Prompt:
The records that follow must be repeated exactly, except for their pictures.

Data for review:
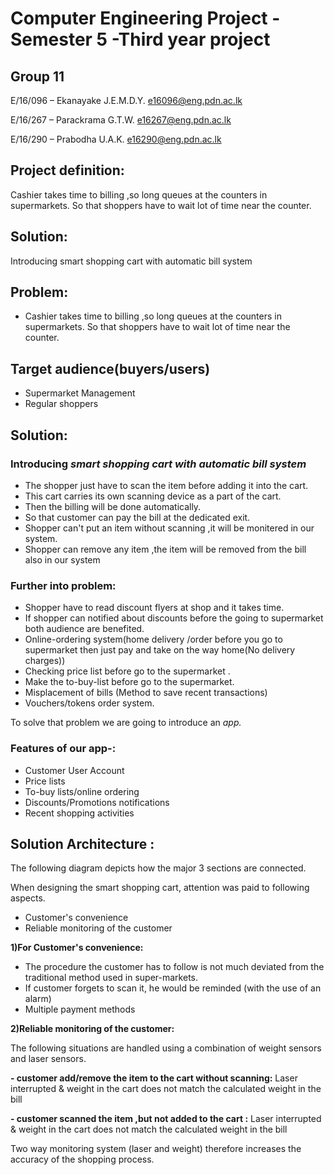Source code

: # Computer Engineering Project - Semester 5 -Third year project

## Group 11

E/16/096 – Ekanayake J.E.M.D.Y. e16096@eng.pdn.ac.lk

E/16/267 – Parackrama G.T.W. e16267@eng.pdn.ac.lk

E/16/290 – Prabodha U.A.K. e16290@eng.pdn.ac.lk

## Project definition:
Cashier takes time to billing ,so long queues at the counters in supermarkets. So that shoppers have to wait lot of time near the counter.

## Solution:
Introducing smart shopping cart with automatic bill system

## Problem:

- Cashier takes time to billing ,so long queues at the counters in supermarkets. So that shoppers have to wait lot of time near the counter.

## Target audience(buyers/users)

- Supermarket Management
- Regular shoppers

## Solution:

### Introducing _smart shopping cart with automatic bill system_

- The shopper just have to scan the item before adding it into the cart.
- This cart carries its own scanning device as a part of the cart.
- Then the billing will be done automatically.
- So that customer can pay the bill at the dedicated exit.
- Shopper can&#39;t put an item without scanning ,it will be monitered in our system.
- Shopper can remove any item ,the item will be removed from the bill also in our system

### Further into problem:

- Shopper have to read discount flyers at shop and it takes time.
- If shopper can notified about discounts before the going to supermarket both audience are benefited.
- Online-ordering system(home delivery /order before you go to supermarket then just pay and take on the way home(No delivery charges))
- Checking price list before go to the supermarket .
- Make the to-buy-list before go to the supermarket.
- Misplacement of bills (Method to save recent transactions)
- Vouchers/tokens order system.

To solve that problem we are going to introduce an _app._

### Features of our app-:

- Customer User Account
- Price lists
- To-buy lists/online ordering
- Discounts/Promotions notifications
- Recent shopping activities

## Solution Architecture :

The following diagram depicts how the major 3 sections are connected.

When designing the smart shopping cart, attention was paid to following aspects.

- Customer&#39;s convenience
- Reliable monitoring of the customer

**1)For Customer&#39;s convenience:**

- The procedure the customer has to follow is not much deviated from the traditional method used in super-markets.
- If customer forgets to scan it, he would be reminded (with the use of an alarm)
- Multiple payment methods

**2)Reliable monitoring of the customer:**

The following situations are handled using a combination of weight sensors and laser sensors.

**- customer add/remove the item to the cart without scanning:** Laser interrupted &amp; weight in the cart does not match the calculated weight in the bill

**- customer scanned the item ,but not added to the cart :** Laser interrupted &amp; weight in the cart does not match the calculated weight in the bill

Two way monitoring system (laser and weight) therefore increases the accuracy of the shopping process.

Reply to the task:
Source code

: # Computer Engineering Project - Semester 5 -Third year project

## Group 11

E/16/096 – Ekanayake J.E.M.D.Y. e16096@eng.pdn.ac.lk

E/16/267 – Parackrama G.T.W. e16267@eng.pdn.ac.lk

E/16/290 – Prabodha U.A.K. e16290@eng.pdn.ac.lk

## Project definition:
Cashier takes time to billing ,so long queues at the counters in supermarkets. So that shoppers have to wait lot of time near the counter.

## Solution:
Introducing smart shopping cart with automatic bill system

## Problem:

- Cashier takes time to billing ,so long queues at the counters in supermarkets. So that shoppers have to wait lot of time near the counter.

## Target audience(buyers/users)

- Supermarket Management
- Regular shoppers

## Solution:

### Introducing _smart shopping cart with automatic bill system_

- The shopper just have to scan the item before adding it into the cart.
- This cart carries its own scanning device as a part of the cart.
- Then the billing will be done automatically.
- So that customer can pay the bill at the dedicated exit.
- Shopper can&#39;t put an item without scanning ,it will be monitered in our system.
- Shopper can remove any item ,the item will be removed from the bill also in our system

### Further into problem:

- Shopper have to read discount flyers at shop and it takes time.
- If shopper can notified about discounts before the going to supermarket both audience are benefited.
- Online-ordering system(home delivery /order before you go to supermarket then just pay and take on the way home(No delivery charges))
- Checking price list before go to the supermarket .
- Make the to-buy-list before go to the supermarket.
- Misplacement of bills (Method to save recent transactions)
- Vouchers/tokens order system.

To solve that problem we are going to introduce an _app._

### Features of our app-:

- Customer User Account
- Price lists
- To-buy lists/online ordering
- Discounts/Promotions notifications
- Recent shopping activities

## Solution Architecture :

The following diagram depicts how the major 3 sections are connected.

When designing the smart shopping cart, attention was paid to following aspects.

- Customer&#39;s convenience
- Reliable monitoring of the customer

**1)For Customer&#39;s convenience:**

- The procedure the customer has to follow is not much deviated from the traditional method used in super-markets.
- If customer forgets to scan it, he would be reminded (with the use of an alarm)
- Multiple payment methods

**2)Reliable monitoring of the customer:**

The following situations are handled using a combination of weight sensors and laser sensors.

**- customer add/remove the item to the cart without scanning:** Laser interrupted &amp; weight in the cart does not match the calculated weight in the bill

**- customer scanned the item ,but not added to the cart :** Laser interrupted &amp; weight in the cart does not match the calculated weight in the bill

Two way monitoring system (laser and weight) therefore increases the accuracy of the shopping process.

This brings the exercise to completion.